LA REUNIÓN en Bruselas de Fernando Morán y del secretario del Foreign Office, sir Geoffrey Howe, ha dado un resultado que supera las previsiones, y que la opinión española acoge con profunda satisfacción. El comunicado aprobado es fruto de negociaciones duras, que se han prolongado durante un año; el Gobierno socialista, y su ministro de Asuntos Exteriores, han logrado un importante éxito político y diplomático, pero sería peligroso lanzar las campanas al vuelo y dar una impresión exagerada.El comunicado hispano-británico contiene una frase que merece ser calificada de sensacional; el Reino Unido acepta que, en el "proceso negociador" que se va a abrir, sean "tratadas las cuestiones de soberanía". Esta última es una palabra que tiene una carga especial en cualquier negociación internacional. Supone considerar la hipótesis, al menos, de un cambio de frontera; en este caso, más bien de supresión de una frontera. Haber convencido a los británicos de que tenían que aceptar la inclusión del término soberanía es, pues, un éxito indiscutible.

Al mismo tiempo, no sería acertado desconocer el contexto en el que figura dicha palabra. Porque, a continuación, el comunicado repite la frase de la declaración hispano-británica de Lisboa, de 1980, según la cual "el Gobierno británico mantendrá plenamente su compromiso de respetar los deseos de los gibraltareños, tal y como establece el preámbulo de la Constitución de 1969". En cambio, en el texto de Bruselas no se repite que el Gobierno español reafirma "su posición respecto al restablecimiento de la integridad territorial de España"; ni tampoco el compromiso de "resolver el problema de Gibraltar... de acuerdo con las resoluciones pertinentes de las Naciones Unidas"; ambos puntos figuran en la declaración de Lisboa, y el segundo tiene un significado particular, ya que las resoluciones de la ONU dan básicamente la razón a las tesis españolas. Cabe deducir que el Reino Unido se ha visto obligada a aceptar la inclusión de la soberanía; pero se ha esforzado por dejar claro que no está dispuesto a modificar su posición, contraria a hacer concesiones en ese terreno. A nadie puede sorprender esta actitud, teniendo en cuenta la mentalidad de los sectores que apoyan a la señora Thatcher y los compromisos ante los habitantes de Gibraltar. En cualquier caso, es evidente que el comunicado de Bruselas refleja que España tiene hoy un peso internacional que no tenía en otras épocas. Se ha dado un paso esencial, pero estamos ante un proceso negociador largo.

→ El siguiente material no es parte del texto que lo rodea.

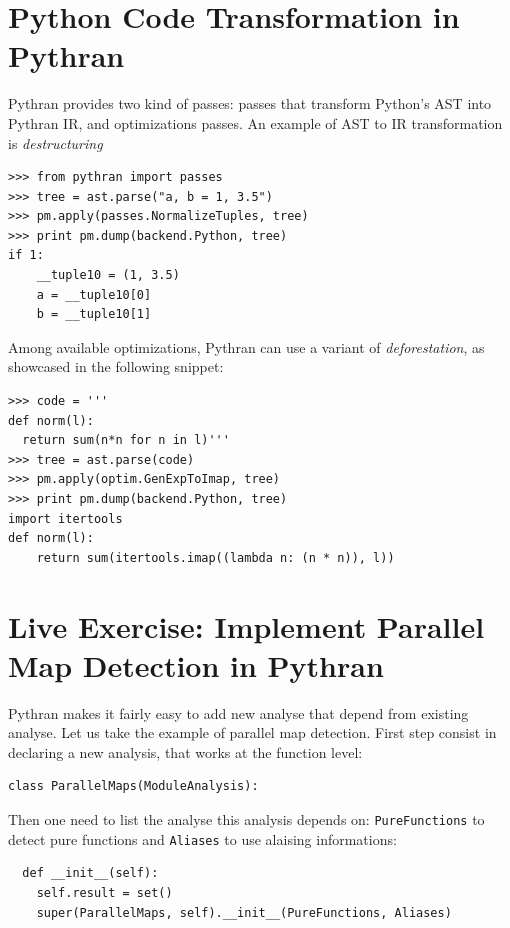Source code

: \documentclass{llncs}
\begin{document}
\section{Python Code Transformation in Pythran}
\label{sec:code-transformation}

Pythran provides two kind of passes: passes that transform Python's \ac{AST}
into Pythran \ac{IR}, and optimizations passes. An example of \ac{AST} to
\ac{IR} transformation is \emph{destructuring}

\begin{lstlisting}
>>> from pythran import passes
>>> tree = ast.parse("a, b = 1, 3.5")
>>> pm.apply(passes.NormalizeTuples, tree)
>>> print pm.dump(backend.Python, tree)
if 1:
    __tuple10 = (1, 3.5)
    a = __tuple10[0]
    b = __tuple10[1]
\end{lstlisting}

Among available optimizations, Pythran can use a variant of \emph{deforestation}, as showcased in the following snippet:
\begin{lstlisting}
>>> code = '''
def norm(l):
  return sum(n*n for n in l)'''
>>> tree = ast.parse(code)
>>> pm.apply(optim.GenExpToImap, tree)
>>> print pm.dump(backend.Python, tree)
import itertools
def norm(l):
    return sum(itertools.imap((lambda n: (n * n)), l))
\end{lstlisting}

\section{Live Exercise: Implement Parallel Map Detection in Pythran}
\label{sec:pmap}

Pythran makes it fairly easy to add new analyse that depend from existing
analyse. Let us take the example of parallel map detection. First step consist
in declaring a new analysis, that works at the function level:

\begin{lstlisting}
class ParallelMaps(ModuleAnalysis):
\end{lstlisting}

Then one need to list the analyse this analysis depends on:
\texttt{PureFunctions} to detect pure functions and \texttt{Aliases} to use
alaising informations:

\begin{lstlisting}
  def __init__(self):
    self.result = set()
    super(ParallelMaps, self).__init__(PureFunctions, Aliases)
\end{lstlisting}
\end{document}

Por eso, el resultado más concreto de la reunión, y sobre todo el más operativo, es el compromiso de garantizar "la igualdad y reciprocidad de derechos de los españoles en Gibraltar y de los gibraltareños en España". Este compromiso permite abrir plenamente las comunicaciones con la Roca sin que los españoles estén sometidos a una situación discriminatoria. Los británicos, por fin, han tenido que renunciar a la interpretación que venían haciendo de la ya citada declaración de Lisboa, en virtud de la cual exigían el restablecimiento de las comunicaciones sin garantizar a los españoles condiciones de igualdad. Ello obligó a España a mantener determinadas restricciones. Ahora esa etapa queda superada: España puede restablecer, sin ningún tipo de humillación, el "libre tránsito de personas, vehículos y mercancías entre Gibraltar y el territorio circunvecino".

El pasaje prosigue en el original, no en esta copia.